Last year, these same lawmakers passed a law that authorized the Colorado Department of Public Health & Environment (CDPHE) to start regulating hemp products with intoxicating cannabinoids including delta-8 THC. This compound can be produced from CBD and while it’s not as strong as the delta-9 THC that’s associated with the classic marijuana high, it’s still potent enough to get you lifted.
Thanks to the 2018 Farm Bill, delta-8 products are being sold at stores like convenience stores and smoke shops without any regulations on potency or age limits for buyers. This is why Senate Bill 271 is so important.
The bill establishes regulations for hemp products with more than 2.5 milligrams of delta-8 THC, which would now only be sold at licensed dispensaries in Colorado. That means you won’t be able to buy these products at corner stores or online retailers anymore.
The CDPHE will be in charge of regulating and registering all hemp products, including those that are intoxicating. The state Department of Revenue’s Marijuana Enforcement Division will oversee the production and testing rules, labeling and advertising requirements, inspection and record-keeping standards.
Senator Van Winkle has some concerns about the bill though. He thinks that the limits on potency are too high and should be lowered to prevent people from getting too high. He also wants there to be a limit on how many servings can be in one package so people aren’t eating too many gummies or other edibles at once.

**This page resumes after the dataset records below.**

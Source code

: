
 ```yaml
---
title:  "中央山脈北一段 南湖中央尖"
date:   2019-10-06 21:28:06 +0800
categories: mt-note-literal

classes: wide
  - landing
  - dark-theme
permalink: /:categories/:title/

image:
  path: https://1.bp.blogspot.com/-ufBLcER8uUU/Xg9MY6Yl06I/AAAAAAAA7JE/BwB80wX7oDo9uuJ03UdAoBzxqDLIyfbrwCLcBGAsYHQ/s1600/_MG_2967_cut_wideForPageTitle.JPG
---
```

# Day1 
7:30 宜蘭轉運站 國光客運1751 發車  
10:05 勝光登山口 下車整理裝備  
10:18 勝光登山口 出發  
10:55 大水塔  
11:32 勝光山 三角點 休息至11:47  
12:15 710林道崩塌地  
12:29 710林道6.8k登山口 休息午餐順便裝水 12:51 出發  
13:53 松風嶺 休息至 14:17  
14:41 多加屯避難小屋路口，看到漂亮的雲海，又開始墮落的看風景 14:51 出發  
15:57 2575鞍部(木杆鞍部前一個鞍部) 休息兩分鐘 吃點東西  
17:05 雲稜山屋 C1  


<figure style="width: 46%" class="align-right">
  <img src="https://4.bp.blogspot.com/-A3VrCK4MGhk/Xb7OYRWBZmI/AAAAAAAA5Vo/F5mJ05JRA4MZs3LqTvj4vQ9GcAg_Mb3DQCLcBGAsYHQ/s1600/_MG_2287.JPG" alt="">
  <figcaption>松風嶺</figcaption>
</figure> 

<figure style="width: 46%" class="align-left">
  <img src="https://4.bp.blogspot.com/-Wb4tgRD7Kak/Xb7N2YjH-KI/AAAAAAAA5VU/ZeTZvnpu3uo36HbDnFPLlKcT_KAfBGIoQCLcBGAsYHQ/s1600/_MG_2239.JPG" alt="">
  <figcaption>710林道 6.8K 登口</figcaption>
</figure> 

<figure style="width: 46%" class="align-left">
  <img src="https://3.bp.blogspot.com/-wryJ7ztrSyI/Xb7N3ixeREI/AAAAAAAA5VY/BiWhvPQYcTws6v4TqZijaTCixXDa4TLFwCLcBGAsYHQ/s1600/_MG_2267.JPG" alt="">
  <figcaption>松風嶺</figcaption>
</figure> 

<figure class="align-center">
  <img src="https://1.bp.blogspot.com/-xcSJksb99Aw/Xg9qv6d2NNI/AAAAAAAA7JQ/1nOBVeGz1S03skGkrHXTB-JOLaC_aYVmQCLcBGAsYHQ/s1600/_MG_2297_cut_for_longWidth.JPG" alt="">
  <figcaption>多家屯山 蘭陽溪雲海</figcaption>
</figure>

The Marijuana Industry Group supports Senate Bill 271 because they believe that the hemp market is selling hundreds of millions of dollars in unregulated, untaxed products every year. Kids can buy these products online or at their local gas station or grocery store without any ID checks or purchase limits.
Although the Colorado Department of Health and Environment issued a policy memo last year clarifying that chemical modification or conversion of cannabinoids from industrial hemp is not allowed, it’s not enforceable according to attorney Robert Hoban.
Bret Worley, the CEO of MC Neutraceuticals, a wholesaler of hemp-derived cannabinoids, supports Senate Bill 271. He doesn’t believe that 2.5 milligrams of delta-8 THC is a risk and thinks that parents should be responsible for keeping these products away from their kids.
The bill has been assigned to the Senate Finance Committee and a hearing is scheduled for April 18th. So if you’re in Colorado and you like getting high on delta-8 THC, you might want to pay attention to what happens next.